## PROBLEM:
Output each line from the one that contains "the left, the" to the final line of the data below, exactly, and include nothing else.

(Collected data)
——
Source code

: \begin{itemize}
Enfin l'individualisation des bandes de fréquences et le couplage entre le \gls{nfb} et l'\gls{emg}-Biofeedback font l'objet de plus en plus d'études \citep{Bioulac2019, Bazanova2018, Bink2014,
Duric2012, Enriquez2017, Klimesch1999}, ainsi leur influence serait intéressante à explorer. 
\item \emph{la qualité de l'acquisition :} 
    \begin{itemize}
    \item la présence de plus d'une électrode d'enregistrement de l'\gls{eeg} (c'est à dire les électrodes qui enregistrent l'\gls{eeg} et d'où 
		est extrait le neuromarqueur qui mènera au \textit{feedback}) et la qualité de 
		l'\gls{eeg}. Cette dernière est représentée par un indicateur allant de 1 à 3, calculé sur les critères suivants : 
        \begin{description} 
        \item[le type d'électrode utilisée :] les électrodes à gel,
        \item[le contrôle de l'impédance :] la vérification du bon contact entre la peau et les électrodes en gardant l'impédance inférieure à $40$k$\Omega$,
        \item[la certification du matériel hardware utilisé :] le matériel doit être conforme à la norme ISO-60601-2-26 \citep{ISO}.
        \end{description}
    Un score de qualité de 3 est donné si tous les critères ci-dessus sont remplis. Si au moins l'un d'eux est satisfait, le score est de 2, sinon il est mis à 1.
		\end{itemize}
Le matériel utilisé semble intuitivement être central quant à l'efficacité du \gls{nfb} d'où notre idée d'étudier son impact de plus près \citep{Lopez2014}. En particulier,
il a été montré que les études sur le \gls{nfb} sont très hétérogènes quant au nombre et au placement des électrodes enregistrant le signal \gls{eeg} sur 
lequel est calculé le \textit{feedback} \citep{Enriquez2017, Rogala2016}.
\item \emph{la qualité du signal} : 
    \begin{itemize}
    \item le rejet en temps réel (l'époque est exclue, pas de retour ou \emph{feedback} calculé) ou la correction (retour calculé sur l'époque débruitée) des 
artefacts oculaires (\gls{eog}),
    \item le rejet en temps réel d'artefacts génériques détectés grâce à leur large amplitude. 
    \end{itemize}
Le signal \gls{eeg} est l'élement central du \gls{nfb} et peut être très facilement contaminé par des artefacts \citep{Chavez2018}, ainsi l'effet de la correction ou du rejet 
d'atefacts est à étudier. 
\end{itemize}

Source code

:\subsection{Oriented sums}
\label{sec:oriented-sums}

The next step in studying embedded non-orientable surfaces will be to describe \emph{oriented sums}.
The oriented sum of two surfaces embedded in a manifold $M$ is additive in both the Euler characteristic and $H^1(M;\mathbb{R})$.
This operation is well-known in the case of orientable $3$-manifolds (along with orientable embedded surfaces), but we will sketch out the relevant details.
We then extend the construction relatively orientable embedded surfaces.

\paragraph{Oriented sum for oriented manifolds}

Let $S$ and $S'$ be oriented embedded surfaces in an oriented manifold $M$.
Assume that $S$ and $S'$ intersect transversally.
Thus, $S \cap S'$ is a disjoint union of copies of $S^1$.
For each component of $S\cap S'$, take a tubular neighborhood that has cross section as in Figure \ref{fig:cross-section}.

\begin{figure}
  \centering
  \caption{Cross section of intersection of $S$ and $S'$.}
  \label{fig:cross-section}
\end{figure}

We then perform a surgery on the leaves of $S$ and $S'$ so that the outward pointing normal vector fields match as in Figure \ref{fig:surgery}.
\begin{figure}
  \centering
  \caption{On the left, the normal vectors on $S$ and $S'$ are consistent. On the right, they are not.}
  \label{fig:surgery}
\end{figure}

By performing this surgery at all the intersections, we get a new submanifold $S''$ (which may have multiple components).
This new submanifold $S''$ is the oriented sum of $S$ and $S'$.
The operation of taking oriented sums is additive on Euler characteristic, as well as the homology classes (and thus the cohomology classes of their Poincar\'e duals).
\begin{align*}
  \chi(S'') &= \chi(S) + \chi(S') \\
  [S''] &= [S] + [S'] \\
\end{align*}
——
## ANSWER AREA:
  \caption{On the left, the normal vectors on $S$ and $S'$ are consistent. On the right, they are not.}
  \label{fig:surgery}
\end{figure}

By performing this surgery at all the intersections, we get a new submanifold $S''$ (which may have multiple components).
This new submanifold $S''$ is the oriented sum of $S$ and $S'$.
The operation of taking oriented sums is additive on Euler characteristic, as well as the homology classes (and thus the cohomology classes of their Poincar\'e duals).
\begin{align*}
  \chi(S'') &= \chi(S) + \chi(S') \\
  [S''] &= [S] + [S'] \\
\end{align*}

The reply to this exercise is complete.